- **Provided records**
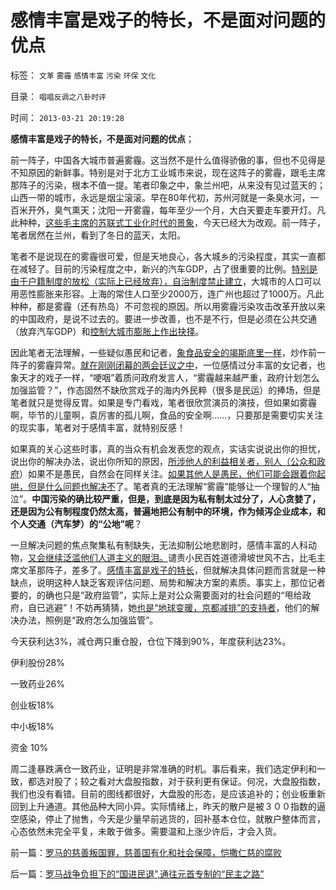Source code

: # 感情丰富是戏子的特长，不是面对问题的优点

标签： `文革` `雾霾` `感情丰富` `污染` `环保` `文化` 

目录： `唱唱反调之八卦时评`

时间： `2013-03-21 20:19:28`

**感情丰富是戏子的特长，不是面对问题的优点**；

前一阵子，中国各大城市普遍雾霾。这当然不是什么值得骄傲的事，但也不见得是不知原因的新鲜事。特别是对于北方工业城市来说，现在这阵子的雾霾，跟毛主席那阵子的污染，根本不值一提。笔者印象之中，象兰州吧，从来没有见过蓝天的；山西一带的城市，永远是烟尘滚滚。早在80年代初，苏州河就是一条臭水河，一百米开外，臭气熏天；沈阳一开雾霾，每年至少一个月，大白天要走车要开灯。凡此种种，[这些毛主席的苏联式工业化时代的景象](../../../2012/1/22/后进国家普遍性的信仰“傻逼工业化”.md)，今天已经大为改观。前一阵子，笔者居然在兰州，看到了冬日的蓝天，太阳。

笔者不是说现在的雾霾很可爱，但是天地良心，各大城乡的污染程度，其实一直都在减轻了。目前的污染程度之中，新兴的汽车GDP，占了很重要的比例。[特别是由于户籍制度的放松（实际上已经放弃），自治制度禁止建立](../../../2009/10/27/计划经济的城市化将促进城市农村化.md)，大城市的人口可以用恶性膨胀来形容。上海的常住人口至少2000万，连广州也超过了1000万。凡此种种，都是雾霾（还有热岛）不可忽视的原因。所以用雾霾污染攻击改革开放以来的中国政府，是说不过去的。要进一步改善，也不是不行，但是必须在公共交通（放弃汽车GDP）和[控制大城市膨胀上作出抉择](../../../2009/10/28/计划经济的城市化只会适得其反.md)。

因此笔者无法理解，一些疑似愚民和记者，[象食品安全的竭斯底里一样](../../../2012/12/28/从公益变成公害的“为虎作伥的民粹之路”.md)，炒作前一阵子的雾霾异常。[就在刚刚闭幕的两会廷议之中](../../../2013/3/5/两会廷议拷问“一人一票，全国普选”的动乱.md)，一位感情过分丰富的女记者，也象天才的戏子一样，“哽咽”着质问政府发言人，“雾霾越来越严重，政府计划怎么加强监管？”，作态固然不缺欣赏戏子的海内外民粹（很多是民运）的捧场，但是笔者就只是觉得反胃。如果是专门看戏，笔者很欣赏演员的演技，但如果如雾霾啊，毕节的儿童啊，袁厉害的孤儿啊，食品的安全啊……，只要那是需要切实关注的现实事，笔者对于感情丰富，就特别反感！

如果真的关心这些时事，真的当众有机会发表您的观点，实话实说说出你的担忧，说出你的解决办法，说出你所知的原因，[所涉他人的利益相关者，别人（公众和政府](../../../2012/12/3/黑社会在公共约束下脆弱而渐渐无害.md)）如果不是愚民，自然会在同样关注。[如果其他人是愚民，他们可能会跟着你起哄，但是什么问题也解决不](../../../2013/3/5/两会廷议之东林作派的愚民，公害，奶粉和极大丰富.md)了。笔者真的无法理解“雾霾”能够让一个理智的人“抽泣”。**中国污染的确比较严重，但是，到底是因为私有制太过分了，人心贪婪了，还是因为公有制程度仍然太高，普遍地把公有制中的环境，作为倾泻企业成本，和个人交通（汽车梦）的“公地”呢**？

一旦解决问题的焦点聚集私有制缺失，无法抑制公地悲剧时，感情丰富的人科动物，[又会继续泛滥他们人道主义的眼泪。](../../../2013/3/13/人道主义和感恩图报是奴隶社会的意识形态.md)谴责小民百姓道德滑坡世风不古，比毛主席文革那阵子，差多了。[感情丰富是戏子的特长](../../../2013/3/7/有明朝特色的济济一堂，打情骂俏，和对倒.md)，但就解决具体问题而言就是一种缺点，说明这种人缺乏客观评估问题、局势和解决方案的素质。事实上，那位记者要的，的确也只是“政府监管”，实际上是对公众需要面对的社会问题的“甩给政府，自已逃避”！不妨再猜猜，她[也是“地球变暖，京都减排”的支持者](../../../2010/1/6/环保明星连“减排”和“减少污染”都搞混了！.md)，他们的解决办法，照例是“政府怎么加强监管”。

今天获利达3%，减仓两只重仓股，仓位下降到90%，年度获利达23%。

伊利股份28%

一致药业26%

创业板18%

中小板18%

资金 10%

周二逢暴跌满仓一致药业，证明是非常准确的时机。事后看来，我们选定伊利和一致，都选对股了；较之看对大盘股指数，对于获利更有保证。何况，大盘股指数，我们也没有看错。目前的图线都很好，大盘股的形态，是应该追补的；创业板重新回到上升通道。其他品种大同小异。实际情绪上，昨天的散户是被３００指数的逼空感染，停止了抛售，今天是少量早前逃货的，回补基本仓位，就散户整体而言，心态依然未完全平复，未敢于做多。需要温和上涨少许后，才会入货。



前一篇：[罗马的慈善叛国罪，慈善国有化和社会保障，恺撒仁慈的腐败](../../../2013/3/21/罗马的慈善叛国罪，慈善国有化和社会保障，恺撒仁慈的腐败.md)

后一篇：[罗马战争负担下的“国进民退”,通往元首专制的“民主之路”](../../../2013/3/22/罗马战争负担下的“国进民退”,通往元首专制的“民主之路”.md)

- **What to work on**
Lines above with the string "感情丰富是戏子的特长" need to be found and copied.

- **Reply to the exercise**
: # 感情丰富是戏子的特长，不是面对问题的优点
**感情丰富是戏子的特长，不是面对问题的优点**；
一旦解决问题的焦点聚集私有制缺失，无法抑制公地悲剧时，感情丰富的人科动物，[又会继续泛滥他们人道主义的眼泪。](../../../2013/3/13/人道主义和感恩图报是奴隶社会的意识形态.md)谴责小民百姓道德滑坡世风不古，比毛主席文革那阵子，差多了。[感情丰富是戏子的特长](../../../2013/3/7/有明朝特色的济济一堂，打情骂俏，和对倒.md)，但就解决具体问题而言就是一种缺点，说明这种人缺乏客观评估问题、局势和解决方案的素质。事实上，那位记者要的，的确也只是“政府监管”，实际上是对公众需要面对的社会问题的“甩给政府，自已逃避”！不妨再猜猜，她[也是“地球变暖，京都减排”的支持者](../../../2010/1/6/环保明星连“减排”和“减少污染”都搞混了！.md)，他们的解决办法，照例是“政府怎么加强监管”。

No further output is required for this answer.